→ **Exercise prompt**: Please reproduce the records exactly, leaving out any pictures.

[Record excerpts — start]

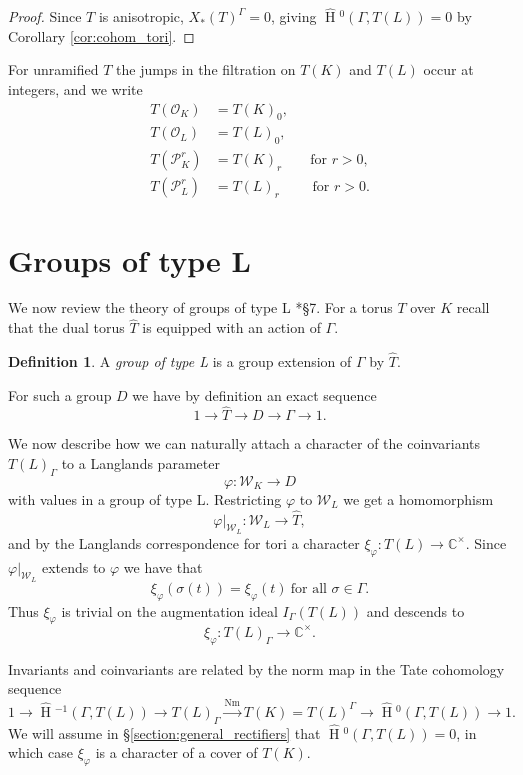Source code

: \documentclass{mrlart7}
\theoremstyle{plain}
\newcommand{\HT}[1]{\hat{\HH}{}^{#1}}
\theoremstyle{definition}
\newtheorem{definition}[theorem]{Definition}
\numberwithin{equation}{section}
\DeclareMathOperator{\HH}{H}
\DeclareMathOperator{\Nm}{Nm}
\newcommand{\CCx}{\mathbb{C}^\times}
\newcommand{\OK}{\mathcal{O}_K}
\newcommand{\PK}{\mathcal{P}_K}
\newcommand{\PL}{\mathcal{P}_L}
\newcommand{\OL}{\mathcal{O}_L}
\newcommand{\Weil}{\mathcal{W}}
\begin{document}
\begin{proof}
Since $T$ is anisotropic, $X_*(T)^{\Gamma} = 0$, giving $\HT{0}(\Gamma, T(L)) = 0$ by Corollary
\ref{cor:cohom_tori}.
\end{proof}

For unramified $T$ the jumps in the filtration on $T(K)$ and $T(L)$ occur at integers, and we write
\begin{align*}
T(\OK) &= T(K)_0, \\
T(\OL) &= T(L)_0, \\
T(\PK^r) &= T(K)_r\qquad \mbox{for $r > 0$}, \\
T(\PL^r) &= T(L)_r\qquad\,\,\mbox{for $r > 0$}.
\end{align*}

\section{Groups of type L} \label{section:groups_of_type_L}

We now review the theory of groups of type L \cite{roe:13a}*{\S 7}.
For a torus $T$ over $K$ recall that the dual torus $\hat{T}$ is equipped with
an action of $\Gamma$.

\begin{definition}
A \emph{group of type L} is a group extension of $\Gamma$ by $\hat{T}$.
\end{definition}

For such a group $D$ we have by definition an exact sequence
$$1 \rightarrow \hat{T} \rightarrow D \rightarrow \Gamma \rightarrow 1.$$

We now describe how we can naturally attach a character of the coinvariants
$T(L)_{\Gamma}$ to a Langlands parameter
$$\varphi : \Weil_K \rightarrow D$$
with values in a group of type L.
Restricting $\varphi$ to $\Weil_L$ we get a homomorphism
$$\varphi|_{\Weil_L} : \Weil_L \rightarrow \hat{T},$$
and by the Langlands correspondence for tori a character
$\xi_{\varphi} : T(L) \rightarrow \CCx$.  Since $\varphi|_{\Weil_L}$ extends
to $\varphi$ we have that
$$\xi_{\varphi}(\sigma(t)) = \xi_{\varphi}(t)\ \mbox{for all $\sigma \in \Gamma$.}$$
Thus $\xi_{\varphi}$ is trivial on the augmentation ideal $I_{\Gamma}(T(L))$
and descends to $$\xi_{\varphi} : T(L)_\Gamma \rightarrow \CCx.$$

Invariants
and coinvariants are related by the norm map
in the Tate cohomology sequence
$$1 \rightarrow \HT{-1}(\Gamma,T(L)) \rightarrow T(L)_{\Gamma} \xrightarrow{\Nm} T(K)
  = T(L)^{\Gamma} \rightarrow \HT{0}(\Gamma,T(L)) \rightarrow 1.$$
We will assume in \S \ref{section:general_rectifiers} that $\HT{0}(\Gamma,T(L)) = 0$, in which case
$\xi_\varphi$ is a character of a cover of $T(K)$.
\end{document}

[Record excerpts — finish]

→ **Response area**:
Source code

: \documentclass{mrlart7}
\theoremstyle{plain}
\newcommand{\HT}[1]{\hat{\HH}{}^{#1}}
\theoremstyle{definition}
\newtheorem{definition}[theorem]{Definition}
\numberwithin{equation}{section}
\DeclareMathOperator{\HH}{H}
\DeclareMathOperator{\Nm}{Nm}
\newcommand{\CCx}{\mathbb{C}^\times}
\newcommand{\OK}{\mathcal{O}_K}
\newcommand{\PK}{\mathcal{P}_K}
\newcommand{\PL}{\mathcal{P}_L}
\newcommand{\OL}{\mathcal{O}_L}
\newcommand{\Weil}{\mathcal{W}}
\begin{document}
\begin{proof}
Since $T$ is anisotropic, $X_*(T)^{\Gamma} = 0$, giving $\HT{0}(\Gamma, T(L)) = 0$ by Corollary
\ref{cor:cohom_tori}.
\end{proof}

For unramified $T$ the jumps in the filtration on $T(K)$ and $T(L)$ occur at integers, and we write
\begin{align*}
T(\OK) &= T(K)_0, \\
T(\OL) &= T(L)_0, \\
T(\PK^r) &= T(K)_r\qquad \mbox{for $r > 0$}, \\
T(\PL^r) &= T(L)_r\qquad\,\,\mbox{for $r > 0$}.
\end{align*}

\section{Groups of type L} \label{section:groups_of_type_L}

We now review the theory of groups of type L \cite{roe:13a}*{\S 7}.
For a torus $T$ over $K$ recall that the dual torus $\hat{T}$ is equipped with
an action of $\Gamma$.

\begin{definition}
A \emph{group of type L} is a group extension of $\Gamma$ by $\hat{T}$.
\end{definition}

For such a group $D$ we have by definition an exact sequence
$$1 \rightarrow \hat{T} \rightarrow D \rightarrow \Gamma \rightarrow 1.$$

We now describe how we can naturally attach a character of the coinvariants
$T(L)_{\Gamma}$ to a Langlands parameter
$$\varphi : \Weil_K \rightarrow D$$
with values in a group of type L.
Restricting $\varphi$ to $\Weil_L$ we get a homomorphism
$$\varphi|_{\Weil_L} : \Weil_L \rightarrow \hat{T},$$
and by the Langlands correspondence for tori a character
$\xi_{\varphi} : T(L) \rightarrow \CCx$.  Since $\varphi|_{\Weil_L}$ extends
to $\varphi$ we have that
$$\xi_{\varphi}(\sigma(t)) = \xi_{\varphi}(t)\ \mbox{for all $\sigma \in \Gamma$.}$$
Thus $\xi_{\varphi}$ is trivial on the augmentation ideal $I_{\Gamma}(T(L))$
and descends to $$\xi_{\varphi} : T(L)_\Gamma \rightarrow \CCx.$$

Invariants
and coinvariants are related by the norm map
in the Tate cohomology sequence
$$1 \rightarrow \HT{-1}(\Gamma,T(L)) \rightarrow T(L)_{\Gamma} \xrightarrow{\Nm} T(K)
  = T(L)^{\Gamma} \rightarrow \HT{0}(\Gamma,T(L)) \rightarrow 1.$$
We will assume in \S \ref{section:general_rectifiers} that $\HT{0}(\Gamma,T(L)) = 0$, in which case
$\xi_\varphi$ is a character of a cover of $T(K)$.
\end{document}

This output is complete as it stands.